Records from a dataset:
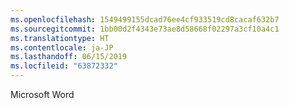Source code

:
 ```yaml
---
ms.openlocfilehash: 1549499155dcad76ee4cf933519cd8cacaf632b7
ms.sourcegitcommit: 1bb00d2f4343e73ae8d58668f02297a3cf10a4c1
ms.translationtype: HT
ms.contentlocale: ja-JP
ms.lasthandoff: 06/15/2019
ms.locfileid: "63872332"
---
```

Microsoft Word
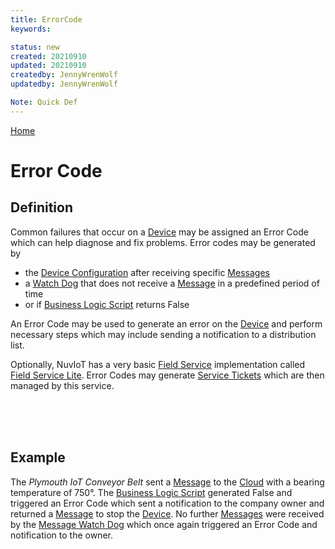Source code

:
 ```yaml
---
title: ErrorCode
keywords: 

status: new
created: 20210910
updated: 20210910
createdby: JennyWrenWolf
updatedby: JennyWrenWolf

Note: Quick Def
---
```

[Home](../Index.md)

# Error Code
## Definition
Common failures that occur on a [Device](./Glossary/Device.md) may be assigned an Error Code which can help diagnose and fix problems. Error codes may be generated by 

- the [Device Configuration](./Glossary/DeviceConfiguration.md) after receiving specific [Messages](./Glossary/Message.md)
- a [Watch Dog](./Glossary/WatchDog.md) that does not receive a [Message](./Glossary/Message.md) in a predefined period of time
- or if [Business Logic Script](./Glossary/BusinessLogic.md) returns False

An Error Code may be used to generate an error on the [Device](./Glossary/Device.md) and perform necessary steps which may include sending a notification to a distribution list.   


Optionally, NuvIoT has a very basic [Field Service](./Glossary/FieldServiceLite.md) implementation called [Field Service Lite](./Glossary/FieldServiceLite.md).  Error Codes may generate [Service Tickets](./Glossary/ServiceTicket.md) which are then managed by this service.

<br>
<br>
<br>

## Example

The *Plymouth IoT Conveyor Belt* sent a [Message](./Glossary/Message.md) to the [Cloud](./Glossary/Cloud.md) with a bearing temperature of 750°.  The [Business Logic Script](./Glossary/BusinessLogic.md) generated False and triggered an Error Code which sent a notification to the company owner and returned a [Message](./Glossary/Message.md) to stop the [Device](./Glossary/Device.md).  No further [Messages](./Glossary/Message.md) were received by the [Message Watch Dog](./Glossary/WatchDog.md) which once again triggered an Error Code and notification to the owner.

WHAT THE TASK ASKS:
Print only the lines from the one with "## Definition" to the end of the records, both included.

EXERCISE OUTPUT:
## Definition
Common failures that occur on a [Device](./Glossary/Device.md) may be assigned an Error Code which can help diagnose and fix problems. Error codes may be generated by 

- the [Device Configuration](./Glossary/DeviceConfiguration.md) after receiving specific [Messages](./Glossary/Message.md)
- a [Watch Dog](./Glossary/WatchDog.md) that does not receive a [Message](./Glossary/Message.md) in a predefined period of time
- or if [Business Logic Script](./Glossary/BusinessLogic.md) returns False

An Error Code may be used to generate an error on the [Device](./Glossary/Device.md) and perform necessary steps which may include sending a notification to a distribution list.   


Optionally, NuvIoT has a very basic [Field Service](./Glossary/FieldServiceLite.md) implementation called [Field Service Lite](./Glossary/FieldServiceLite.md).  Error Codes may generate [Service Tickets](./Glossary/ServiceTicket.md) which are then managed by this service.

<br>
<br>
<br>

## Example

The *Plymouth IoT Conveyor Belt* sent a [Message](./Glossary/Message.md) to the [Cloud](./Glossary/Cloud.md) with a bearing temperature of 750°.  The [Business Logic Script](./Glossary/BusinessLogic.md) generated False and triggered an Error Code which sent a notification to the company owner and returned a [Message](./Glossary/Message.md) to stop the [Device](./Glossary/Device.md).  No further [Messages](./Glossary/Message.md) were received by the [Message Watch Dog](./Glossary/WatchDog.md) which once again triggered an Error Code and notification to the owner.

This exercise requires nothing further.